Dataset items:
[Start of section]

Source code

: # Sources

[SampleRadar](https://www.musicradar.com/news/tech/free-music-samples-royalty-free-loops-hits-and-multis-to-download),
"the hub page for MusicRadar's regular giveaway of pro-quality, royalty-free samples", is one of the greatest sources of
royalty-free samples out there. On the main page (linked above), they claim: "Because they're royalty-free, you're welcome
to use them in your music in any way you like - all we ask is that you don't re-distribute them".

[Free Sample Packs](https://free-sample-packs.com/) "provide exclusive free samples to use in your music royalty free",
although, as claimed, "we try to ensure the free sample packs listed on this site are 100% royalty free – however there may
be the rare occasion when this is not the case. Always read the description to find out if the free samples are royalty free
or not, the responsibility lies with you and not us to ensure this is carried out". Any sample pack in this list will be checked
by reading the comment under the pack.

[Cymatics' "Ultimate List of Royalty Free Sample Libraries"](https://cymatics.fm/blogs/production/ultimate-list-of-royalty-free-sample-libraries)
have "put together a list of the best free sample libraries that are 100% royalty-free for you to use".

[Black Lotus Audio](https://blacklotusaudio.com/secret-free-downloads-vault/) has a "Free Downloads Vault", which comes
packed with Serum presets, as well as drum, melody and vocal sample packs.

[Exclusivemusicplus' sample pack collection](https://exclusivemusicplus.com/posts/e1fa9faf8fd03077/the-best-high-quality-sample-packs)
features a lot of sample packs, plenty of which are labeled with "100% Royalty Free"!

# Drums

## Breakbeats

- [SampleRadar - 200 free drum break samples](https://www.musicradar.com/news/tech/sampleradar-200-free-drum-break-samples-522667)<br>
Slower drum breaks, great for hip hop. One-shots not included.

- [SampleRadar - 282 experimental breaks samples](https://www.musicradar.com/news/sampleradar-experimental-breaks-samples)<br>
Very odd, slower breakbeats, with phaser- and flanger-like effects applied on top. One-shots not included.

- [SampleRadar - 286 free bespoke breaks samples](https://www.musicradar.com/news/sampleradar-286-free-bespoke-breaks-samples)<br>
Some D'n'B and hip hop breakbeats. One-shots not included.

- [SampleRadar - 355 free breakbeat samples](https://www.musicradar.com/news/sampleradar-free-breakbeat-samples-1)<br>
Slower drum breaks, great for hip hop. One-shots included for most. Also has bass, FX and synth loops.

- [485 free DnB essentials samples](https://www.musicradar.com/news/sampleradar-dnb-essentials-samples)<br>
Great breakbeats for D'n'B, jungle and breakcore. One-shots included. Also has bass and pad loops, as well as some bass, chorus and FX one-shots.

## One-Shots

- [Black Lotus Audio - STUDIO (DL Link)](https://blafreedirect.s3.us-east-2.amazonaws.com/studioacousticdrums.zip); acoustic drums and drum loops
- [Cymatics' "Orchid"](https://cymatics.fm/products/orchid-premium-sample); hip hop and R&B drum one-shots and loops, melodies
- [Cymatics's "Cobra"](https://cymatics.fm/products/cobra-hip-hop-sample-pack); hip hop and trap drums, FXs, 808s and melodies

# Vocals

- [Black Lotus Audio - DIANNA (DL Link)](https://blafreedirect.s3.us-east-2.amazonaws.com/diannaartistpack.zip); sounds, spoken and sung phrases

[End of section]

■ **Task goal**: What is wanted is every line from the first line of the entries through the line that contains "to use them", given again exactly.

■ **Response to the task**:
Source code

: # Sources

[SampleRadar](https://www.musicradar.com/news/tech/free-music-samples-royalty-free-loops-hits-and-multis-to-download),
"the hub page for MusicRadar's regular giveaway of pro-quality, royalty-free samples", is one of the greatest sources of
royalty-free samples out there. On the main page (linked above), they claim: "Because they're royalty-free, you're welcome
to use them in your music in any way you like - all we ask is that you don't re-distribute them".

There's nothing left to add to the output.